Sore itu Raisa dan Arman sedang duduk menatap perkarangan rumah. Keduanya saling bertatapan dengan tajam. Saat itu mereka tersenyum kecil dan sambil melepaskan tawa. “Sayang. Pernikahan kita tinggal dua hari lagi. Ada satu hal yang aku minta darimu.” pinta gadis itu. “Katakan saja. Akan ku penuhi permintaanmu.” balas Arman. “Besok bawaklah aku ke atas bukit. Aku ingin bersamamu melihat mentari senja.” Sahutnya. “Kalau hanya itu akan ku turuti.” sambil mendekati bibirnya di atas kening Raisa, “Kalau begitu izinkan bibirku memiliki dahimu.”
“Kau terlalu Romantis Arman.” tutup gadis itu. Keduanya saling tertawa kecil.
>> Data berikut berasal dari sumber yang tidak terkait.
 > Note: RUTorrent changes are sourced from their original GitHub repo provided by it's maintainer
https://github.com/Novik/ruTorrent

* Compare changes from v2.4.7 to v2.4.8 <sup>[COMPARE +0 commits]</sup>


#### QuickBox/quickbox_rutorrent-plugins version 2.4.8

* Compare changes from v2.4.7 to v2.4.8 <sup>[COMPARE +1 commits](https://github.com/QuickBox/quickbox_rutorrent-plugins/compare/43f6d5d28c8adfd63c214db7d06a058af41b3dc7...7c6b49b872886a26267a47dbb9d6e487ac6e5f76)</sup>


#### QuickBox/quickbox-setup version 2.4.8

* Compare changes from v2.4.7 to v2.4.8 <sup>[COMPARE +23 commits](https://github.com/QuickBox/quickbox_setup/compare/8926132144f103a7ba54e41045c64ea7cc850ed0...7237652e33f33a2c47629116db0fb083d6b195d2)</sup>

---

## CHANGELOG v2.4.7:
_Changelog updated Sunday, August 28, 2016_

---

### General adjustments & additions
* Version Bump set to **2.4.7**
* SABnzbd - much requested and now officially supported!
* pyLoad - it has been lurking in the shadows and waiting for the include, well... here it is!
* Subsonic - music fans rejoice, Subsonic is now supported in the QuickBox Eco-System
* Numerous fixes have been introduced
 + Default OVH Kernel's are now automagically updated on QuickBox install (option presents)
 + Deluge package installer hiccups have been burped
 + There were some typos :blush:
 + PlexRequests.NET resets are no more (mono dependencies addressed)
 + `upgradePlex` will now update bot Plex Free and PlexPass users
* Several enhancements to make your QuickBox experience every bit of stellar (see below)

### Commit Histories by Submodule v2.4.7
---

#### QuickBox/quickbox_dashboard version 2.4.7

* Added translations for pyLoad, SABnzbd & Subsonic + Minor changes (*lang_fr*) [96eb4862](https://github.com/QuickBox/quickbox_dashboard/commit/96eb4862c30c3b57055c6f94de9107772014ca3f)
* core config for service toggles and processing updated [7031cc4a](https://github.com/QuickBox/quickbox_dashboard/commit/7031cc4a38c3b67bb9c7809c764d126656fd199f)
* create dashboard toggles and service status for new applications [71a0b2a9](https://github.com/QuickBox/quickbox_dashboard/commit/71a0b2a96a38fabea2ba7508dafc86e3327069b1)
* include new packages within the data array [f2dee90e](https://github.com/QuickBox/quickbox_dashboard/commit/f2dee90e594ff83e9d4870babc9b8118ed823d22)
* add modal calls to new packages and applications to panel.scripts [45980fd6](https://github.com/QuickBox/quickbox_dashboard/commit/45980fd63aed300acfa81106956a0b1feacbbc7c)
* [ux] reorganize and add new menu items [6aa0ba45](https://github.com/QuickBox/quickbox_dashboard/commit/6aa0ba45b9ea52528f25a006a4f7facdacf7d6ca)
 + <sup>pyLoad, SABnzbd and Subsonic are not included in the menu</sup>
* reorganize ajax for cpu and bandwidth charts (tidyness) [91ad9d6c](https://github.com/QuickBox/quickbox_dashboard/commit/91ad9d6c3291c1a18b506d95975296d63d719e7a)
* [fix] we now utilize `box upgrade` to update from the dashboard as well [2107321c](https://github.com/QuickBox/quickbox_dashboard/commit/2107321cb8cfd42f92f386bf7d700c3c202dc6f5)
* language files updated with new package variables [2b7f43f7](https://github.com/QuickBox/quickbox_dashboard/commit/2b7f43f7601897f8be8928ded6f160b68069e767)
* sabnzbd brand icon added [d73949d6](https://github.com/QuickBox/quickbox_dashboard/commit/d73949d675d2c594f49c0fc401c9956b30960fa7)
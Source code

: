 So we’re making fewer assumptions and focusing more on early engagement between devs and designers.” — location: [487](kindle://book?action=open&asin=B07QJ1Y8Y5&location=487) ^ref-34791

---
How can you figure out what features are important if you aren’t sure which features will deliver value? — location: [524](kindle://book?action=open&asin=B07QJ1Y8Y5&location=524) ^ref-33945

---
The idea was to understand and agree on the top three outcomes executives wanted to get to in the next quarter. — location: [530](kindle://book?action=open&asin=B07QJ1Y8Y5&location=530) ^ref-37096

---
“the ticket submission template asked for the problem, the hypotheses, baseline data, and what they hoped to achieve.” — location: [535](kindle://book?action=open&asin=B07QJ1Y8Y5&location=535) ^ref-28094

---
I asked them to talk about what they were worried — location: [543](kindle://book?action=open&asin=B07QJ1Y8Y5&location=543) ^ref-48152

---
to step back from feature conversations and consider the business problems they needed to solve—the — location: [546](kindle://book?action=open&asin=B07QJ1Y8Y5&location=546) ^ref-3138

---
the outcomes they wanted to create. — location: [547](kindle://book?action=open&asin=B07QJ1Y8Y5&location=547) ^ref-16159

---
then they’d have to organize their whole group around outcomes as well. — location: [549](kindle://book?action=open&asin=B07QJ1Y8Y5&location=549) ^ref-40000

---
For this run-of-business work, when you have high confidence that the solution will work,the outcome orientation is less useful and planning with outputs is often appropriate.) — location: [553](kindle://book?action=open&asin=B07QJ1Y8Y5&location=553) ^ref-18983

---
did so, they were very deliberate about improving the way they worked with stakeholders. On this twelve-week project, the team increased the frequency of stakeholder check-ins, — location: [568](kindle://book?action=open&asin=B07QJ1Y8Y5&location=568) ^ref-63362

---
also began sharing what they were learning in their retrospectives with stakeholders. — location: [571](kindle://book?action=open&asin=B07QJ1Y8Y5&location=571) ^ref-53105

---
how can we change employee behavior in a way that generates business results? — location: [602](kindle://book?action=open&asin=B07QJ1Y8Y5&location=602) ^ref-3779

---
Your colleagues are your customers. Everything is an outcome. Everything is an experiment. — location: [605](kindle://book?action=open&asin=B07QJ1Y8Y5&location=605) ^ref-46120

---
Sore itu Arman menuruti permintaan sang kekasih. Keduanya berjalan ke arah barat. Di sana terdapat bukit yang tidak terlalu tinggi. “Sayang, bisakah kau mengendongku?” tanyanya sambil mengarahkan tatapan ke arah Arman.
Akhirnya Arman mengamini permintaan Raisa. Di sana mereka menyaksikan mentari yang sedang mengukir langit sore dengan tinta kemerahan. “Aku bahagia bisa di atas bukit ini dan bisa menatap langit sore bersama dengan orang yang aku cintai.” bisik Raisa kepada Arman. “Aku juga merasakan hal yang sama.” Matanya menatap ke arah wajah gadis itu.
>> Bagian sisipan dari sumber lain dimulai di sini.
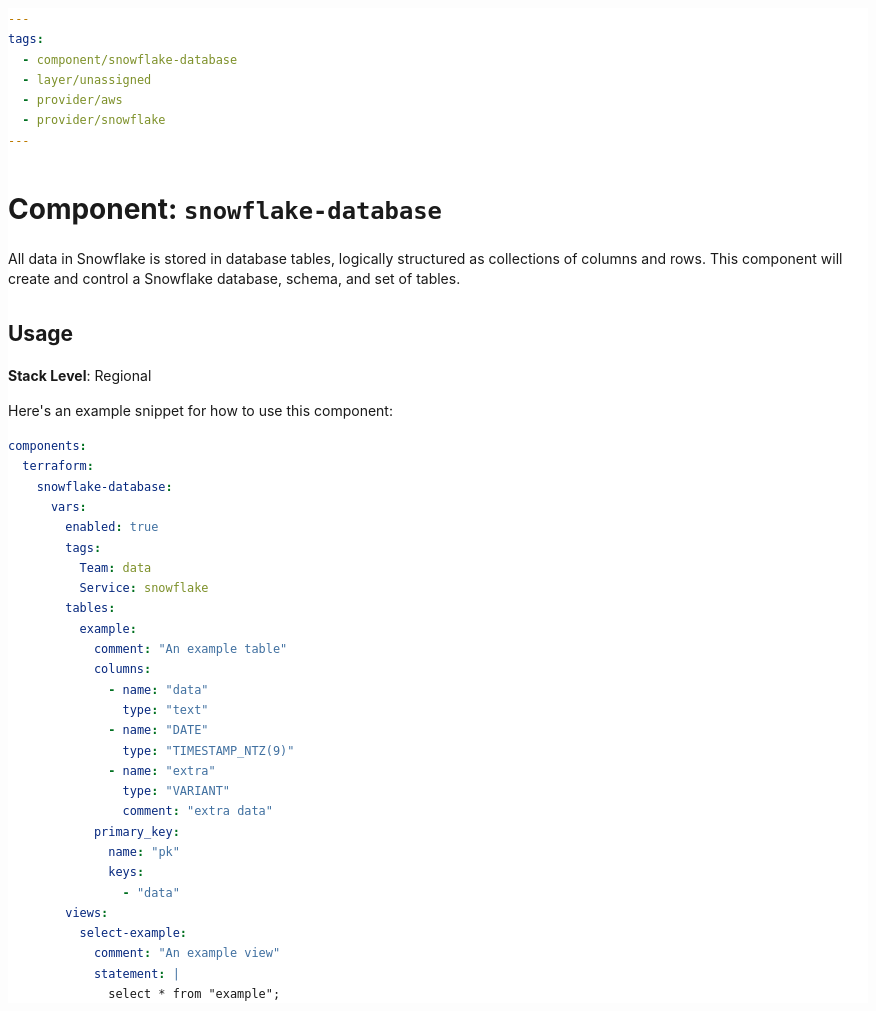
 ```yaml
---
tags:
  - component/snowflake-database
  - layer/unassigned
  - provider/aws
  - provider/snowflake
---
```


# Component: `snowflake-database`

All data in Snowflake is stored in database tables, logically structured as collections of columns and rows. This
component will create and control a Snowflake database, schema, and set of tables.

## Usage

**Stack Level**: Regional

Here's an example snippet for how to use this component:

```yaml
components:
  terraform:
    snowflake-database:
      vars:
        enabled: true
        tags:
          Team: data
          Service: snowflake
        tables:
          example:
            comment: "An example table"
            columns:
              - name: "data"
                type: "text"
              - name: "DATE"
                type: "TIMESTAMP_NTZ(9)"
              - name: "extra"
                type: "VARIANT"
                comment: "extra data"
            primary_key:
              name: "pk"
              keys:
                - "data"
        views:
          select-example:
            comment: "An example view"
            statement: |
              select * from "example";
```
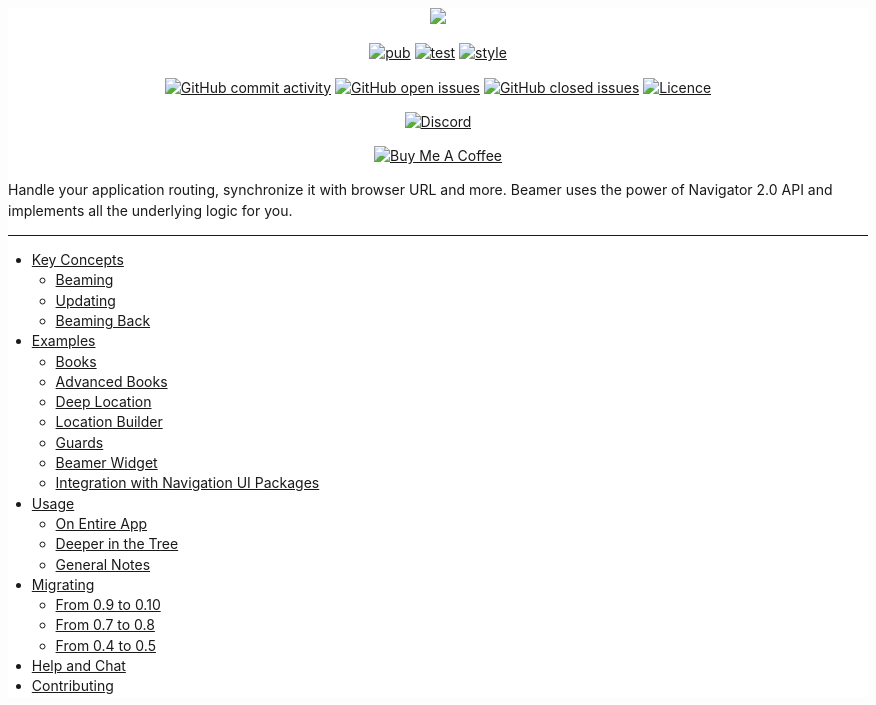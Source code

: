 <p align="center">
<img src="https://raw.githubusercontent.com/slovnicki/beamer/master/resources/logo.png">
</p>

<p align="center">
<a href="https://pub.dev/packages/beamer"><img src="https://img.shields.io/pub/v/beamer.svg" alt="pub"></a>
<a href="https://github.com/slovnicki/beamer/blob/master/.github/workflows/test.yml"><img src="https://github.com/slovnicki/beamer/workflows/tests/badge.svg" alt="test"></a>
<a href="https://github.com/google/pedantic"><img src="https://dart-lang.github.io/linter/lints/style-pedantic.svg" alt="style"></a>
</p>

<p align="center">
<a href="https://github.com/slovnicki/beamer/commits/master"><img src="https://img.shields.io/github/commit-activity/m/slovnicki/beamer" alt="GitHub commit activity"></a>
<a href="https://github.com/slovnicki/beamer/issues"><img src="https://img.shields.io/github/issues-raw/slovnicki/beamer" alt="GitHub open issues"></a>
<a href="https://github.com/slovnicki/beamer/issues?q=is%3Aissue+is%3Aclosed"><img src="https://img.shields.io/github/issues-closed-raw/slovnicki/beamer" alt="GitHub closed issues"></a>
<a href="https://github.com/slovnicki/beamer/blob/master/LICENSE"><img src="https://img.shields.io/github/license/slovnicki/beamer" alt="Licence"></a>
</p>

<p align="center">
<a href="https://discord.gg/8hDJ7tP5Mz"><img src="https://img.shields.io/discord/815722893878099978" alt="Discord"></a>
</p>

<p align="center">
<a href="https://www.buymeacoffee.com/slovnicki" target="_blank"><img src="https://cdn.buymeacoffee.com/buttons/v2/default-yellow.png" alt="Buy Me A Coffee" height="30px" width= "108px"></a>
</p>

Handle your application routing, synchronize it with browser URL and more. Beamer uses the power of Navigator 2.0 API and implements all the underlying logic for you.

---

- [Key Concepts](#key-concepts)
  - [Beaming](#beaming)
  - [Updating](#updating)
  - [Beaming Back](#beaming-back)
- [Examples](#examples)
    - [Books](#books)
    - [Advanced Books](#advanced-books)
    - [Deep Location](#deep-location)
    - [Location Builder](#location-builder)
    - [Guards](#guards)
    - [Beamer Widget](#beamer-widget)
    - [Integration with Navigation UI Packages](#integration-with-navigation-ui-packages)
- [Usage](#usage)
  - [On Entire App](#on-entire-app)
  - [Deeper in the Tree](#deeper-in-the-tree)
  - [General Notes](#general-notes)
- [Migrating](#migrating)
  - [From 0.9 to 0.10](#from-09-to-010)
  - [From 0.7 to 0.8](#from-07-to-08)
  - [From 0.4 to 0.5](#from-04-to-05)
- [Help and Chat](#help-and-chat)
- [Contributing](#contributing)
Perlahan-lahan Raisa menutup matanya. Seketika itu ia meninggalkan sisa senyumannya. Tanpa disadari wanita menghembuskan napasnya untuk terahkir kalinya. Jiwanya pergi bersama dengan mentari yang sedang berpamitan di pangkuan bumi. Detak jantungnya lenyap dalam pelukan pria itu. Tangisan pria itu begitu histris di puncak bukit. 
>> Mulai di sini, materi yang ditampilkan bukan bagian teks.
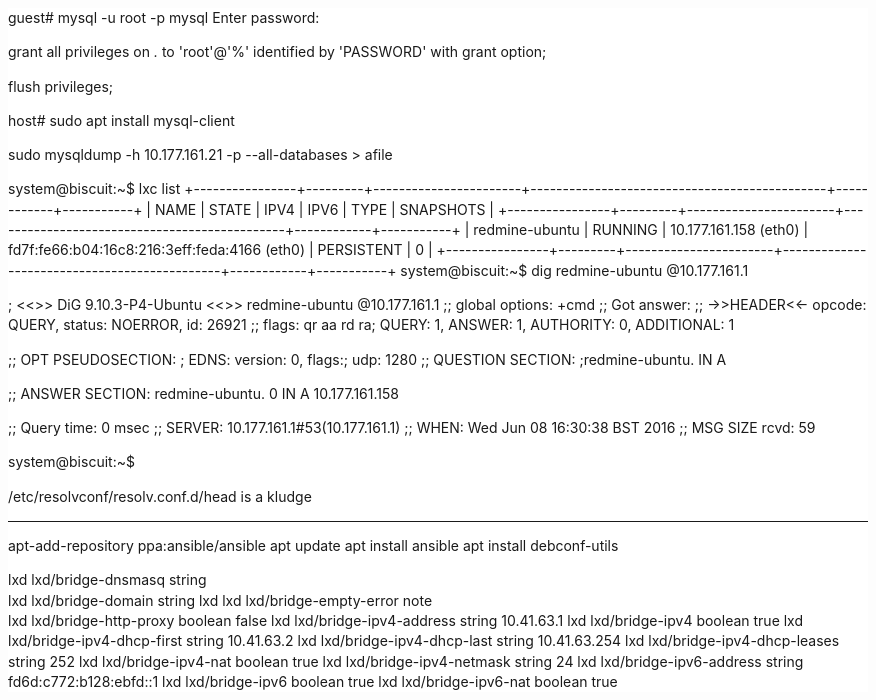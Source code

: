 guest# mysql -u root -p mysql
Enter password:



grant all privileges on *.* to 'root'@'%' identified by 'PASSWORD' with grant option;

flush privileges;

host# sudo apt install mysql-client

sudo mysqldump -h 10.177.161.21 -p --all-databases > afile

system@biscuit:~$ lxc list
+----------------+---------+-----------------------+----------------------------------------------+------------+-----------+
|      NAME      |  STATE  |         IPV4          |                     IPV6                     |    TYPE    | SNAPSHOTS |
+----------------+---------+-----------------------+----------------------------------------------+------------+-----------+
| redmine-ubuntu | RUNNING | 10.177.161.158 (eth0) | fd7f:fe66:b04:16c8:216:3eff:feda:4166 (eth0) | PERSISTENT | 0         |
+----------------+---------+-----------------------+----------------------------------------------+------------+-----------+
system@biscuit:~$ dig redmine-ubuntu @10.177.161.1

; <<>> DiG 9.10.3-P4-Ubuntu <<>> redmine-ubuntu @10.177.161.1
;; global options: +cmd
;; Got answer:
;; ->>HEADER<<- opcode: QUERY, status: NOERROR, id: 26921
;; flags: qr aa rd ra; QUERY: 1, ANSWER: 1, AUTHORITY: 0, ADDITIONAL: 1

;; OPT PSEUDOSECTION:
; EDNS: version: 0, flags:; udp: 1280
;; QUESTION SECTION:
;redmine-ubuntu.			IN	A

;; ANSWER SECTION:
redmine-ubuntu.		0	IN	A	10.177.161.158

;; Query time: 0 msec
;; SERVER: 10.177.161.1#53(10.177.161.1)
;; WHEN: Wed Jun 08 16:30:38 BST 2016
;; MSG SIZE  rcvd: 59

system@biscuit:~$ 

/etc/resolvconf/resolv.conf.d/head is a kludge


----------

apt-add-repository ppa:ansible/ansible
apt update
apt install ansible
apt install debconf-utils


lxd	lxd/bridge-dnsmasq	string	
lxd	lxd/bridge-domain	string	lxd
lxd	lxd/bridge-empty-error	note	
lxd	lxd/bridge-http-proxy	boolean	false
lxd	lxd/bridge-ipv4-address	string	10.41.63.1
lxd	lxd/bridge-ipv4	boolean	true
lxd	lxd/bridge-ipv4-dhcp-first	string	10.41.63.2
lxd	lxd/bridge-ipv4-dhcp-last	string	10.41.63.254
lxd	lxd/bridge-ipv4-dhcp-leases	string	252
lxd	lxd/bridge-ipv4-nat	boolean	true
lxd	lxd/bridge-ipv4-netmask	string	24
lxd	lxd/bridge-ipv6-address	string	fd6d:c772:b128:ebfd::1
lxd	lxd/bridge-ipv6	boolean	true
lxd	lxd/bridge-ipv6-nat	boolean	true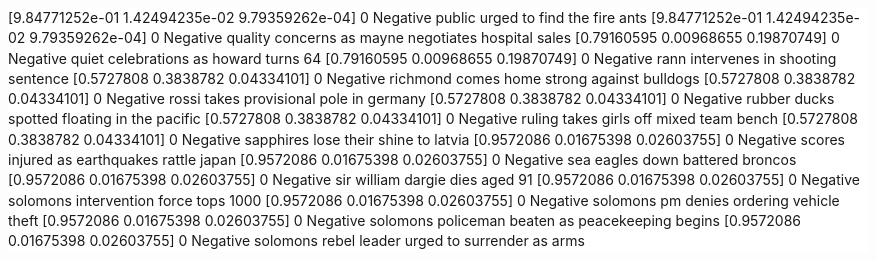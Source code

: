 [9.84771252e-01 1.42494235e-02 9.79359262e-04]
0
Negative
public urged to find the fire ants
[9.84771252e-01 1.42494235e-02 9.79359262e-04]
0
Negative
quality concerns as mayne negotiates hospital sales
[0.79160595 0.00968655 0.19870749]
0
Negative
quiet celebrations as howard turns 64
[0.79160595 0.00968655 0.19870749]
0
Negative
rann intervenes in shooting sentence
[0.5727808  0.3838782  0.04334101]
0
Negative
richmond comes home strong against bulldogs
[0.5727808  0.3838782  0.04334101]
0
Negative
rossi takes provisional pole in germany
[0.5727808  0.3838782  0.04334101]
0
Negative
rubber ducks spotted floating in the pacific
[0.5727808  0.3838782  0.04334101]
0
Negative
ruling takes girls off mixed team bench
[0.5727808  0.3838782  0.04334101]
0
Negative
sapphires lose their shine to latvia
[0.9572086  0.01675398 0.02603755]
0
Negative
scores injured as earthquakes rattle japan
[0.9572086  0.01675398 0.02603755]
0
Negative
sea eagles down battered broncos
[0.9572086  0.01675398 0.02603755]
0
Negative
sir william dargie dies aged 91
[0.9572086  0.01675398 0.02603755]
0
Negative
solomons intervention force tops 1000
[0.9572086  0.01675398 0.02603755]
0
Negative
solomons pm denies ordering vehicle theft
[0.9572086  0.01675398 0.02603755]
0
Negative
solomons policeman beaten as peacekeeping begins
[0.9572086  0.01675398 0.02603755]
0
Negative
solomons rebel leader urged to surrender as arms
Menggelegar ke sudut bumi. Jasad Raisa diautopsi. Dokter memvoniskan kalau gadis itu mengalami infeksi di bagian rahimnya beberapa hari yang lalu. Akibat persalinan anak pertamanya dari Bastian.

Barulah Arman menyadari perubahan mimik wajah gadis itu ketika menjelang pernikahan mereka. Kalau gadis itu mengalami penurunan kesehatan fisik. Hanya saja Raisa tidak ingin banyak merepotkan orang di sekitarnya. Kali ini Arman tidak bisa memiliki Raisa sepenuhnya. Mimpinya hilang bersama sejuta harapan. Ia terbungkam dengan satu pilihan. Yakni untuk tidak menikah dengan wanita lain.

“Raisa aku memilih untuk tidak akan menikah sampai mati. Di tiang nisan inilah ku kuburkan janjiku itu.” Simpuhnya di bawah tiang nisan gadis itu sambil bercucuran air mata.